Характерным признаком царства Снежной Королевы у Андерсена является его математическая леденящая «правильность», от узников требуется холодное сердце и трезвый расчет. Именно такого «рая», в общем, и заслуживает Юрьев, страсть которого к Золотовой быстро остужается ледяным эфиром ночей. В последний раз «ложась к ней в кровать, Юрьев еще думал, что любит ее. Но в кровати рядом с ним лежала чужая, стареющая, безразличная ему женщина. И не было больше никаких звезд и никакого льда – просто кусок холодной ваты мерзко и пронзительно пахнул аптекой» (72). Итак, чары Золотовой, «злость» ее больше не действует на Юрьева. Роман заканчивается его сонным видением Золотовой в гробу. Это мифопоэтически точно, но, конечно, нельзя полностью демонизировать основной женский персонаж романа «Третий Рим». Существенна в плане семантики ее образа еще и сцена в церкви, куда наутро Юрьев и Золотова приходят после того, как в первый раз вместе ночью надышались эфиром. Вообще несостоявшийся союз Юрьева с Золотовой на символическом уровне в романе означает как бы «несостоявшуюся Москву» в Петербурге, несостоявшуюся Святую Русь в Петербургской Империи. Образ Золотовой отчетливо ассоциируется с Москвой. Не только «лишним» авторским указанием на то, что она попадает к Юрьеву от «москвичей», которые ее напоили. Сама фамилия Золотовой невольно вызывает в голове образ «Москвы Золотоглавой». На этом, думается, и строится глубинный контраст между «московской», явственно «теплой», «солнечной», «дневной», «золотой», «молодой» семантикой ее образа с петербургской – «холодной», «лунной», «ледяной», «ночной», «стареющей». Неожиданные перемены в ней от «оживления к равнодушной усталости» есть как бы неуловимые, мгновенные «путешествия из Москвы в Петербург» и обратно. Вместо золотого сияния московских куполов «от головы» ее идет холодный ледяной петербургский свет. Петербургской ночью она нюхает эфир и спит с кем ни попадя, «московским» утром – плачет в Знаменской церкви. Это и есть как бы слезы Москвы, погибшей в объятиях Петербургской Империи, Петербург, «покрывающий целиком Россию».
Довольно изящно Георгий Иванов разделывается с наследием гуманизма.

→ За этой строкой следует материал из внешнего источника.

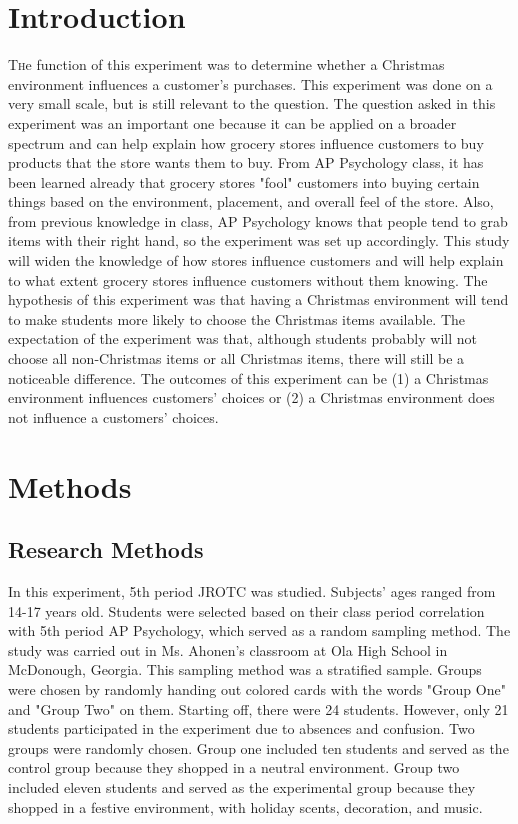 \documentclass[twoside]{article}
\begin{document}
\begin{multicols}{2} %

\section{Introduction}

\lettrine[nindent=0em,lines=3]{T}he function of this experiment was to determine whether a Christmas environment influences a customer's purchases. This experiment was done on a very small scale, but is still relevant to the question. The question asked in this experiment was an important one because it can be applied on a broader spectrum and can help explain how grocery stores influence customers to buy products that the store wants them to buy. From AP Psychology class, it has been learned already that grocery stores "fool" customers into buying certain things based on the environment, placement, and overall feel of the store. Also, from previous knowledge in class, AP Psychology knows that people tend to grab items with their right hand, so the experiment was set up accordingly. This study will widen the knowledge of how stores influence customers and will help explain to what extent grocery stores influence customers without them knowing. The hypothesis of this experiment was that having a Christmas environment will tend to make students more likely to choose the Christmas items available. The expectation of the experiment was that, although students probably will not choose all non-Christmas items or all Christmas items, there will still be a noticeable difference. The outcomes of this experiment can be (1) a Christmas environment influences customers' choices or (2) a Christmas environment does not influence a customers' choices.



\section{Methods}
\subsection{Research Methods}
In this experiment, 5th period JROTC was studied. Subjects' ages ranged from 14-17 years old. Students were selected based on their class period correlation with 5th period AP Psychology, which served as a random sampling method.  The study was carried out in Ms. Ahonen's classroom at Ola High School in McDonough, Georgia. This sampling method was a stratified sample. Groups were chosen by randomly handing out colored cards with the words "Group One" and "Group Two" on them. Starting off, there were 24 students. However, only 21 students participated in the experiment due to absences and confusion. Two groups were randomly chosen. Group one included ten students and served as the control group because they shopped in a neutral environment. Group two included eleven students and served as the experimental group because they shopped in a festive environment, with holiday scents, decoration, and music. 

\end{multicols}
\end{document}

Гуманистические мысли, которыми столь дорожил XIX в., вложены в голову карточного шулера Назара Назаровича. Он не любит газет: о войне читать неприятно – «один страх и жалость», рвут людям руки, ноги, бьют людей. Этот поверхностный гуманизм, восходящий к толстовству, как мы увидим дальше, был самой распространенной точкой зрения на войну, в том числе и в высших аристократических кругах, в «политическом салоне» Марии Львовны. Противность этого воззрения идее Третьего Рима достаточно очевидна: об этом как о «розовом христианстве» много писал Леонтьев; Вл. Соловьев в «Трех разговорах» отнюдь не случайно посвятил этой теме целый «разговор». Назар Назарович, с его законченным буржуазным вкусом, представляет того самого леонтьевского «среднего европейца», который и является «орудием всемирного разрушения». У Иванова такими орудиями, впрочем, являются все, но и буржуазны тоже все.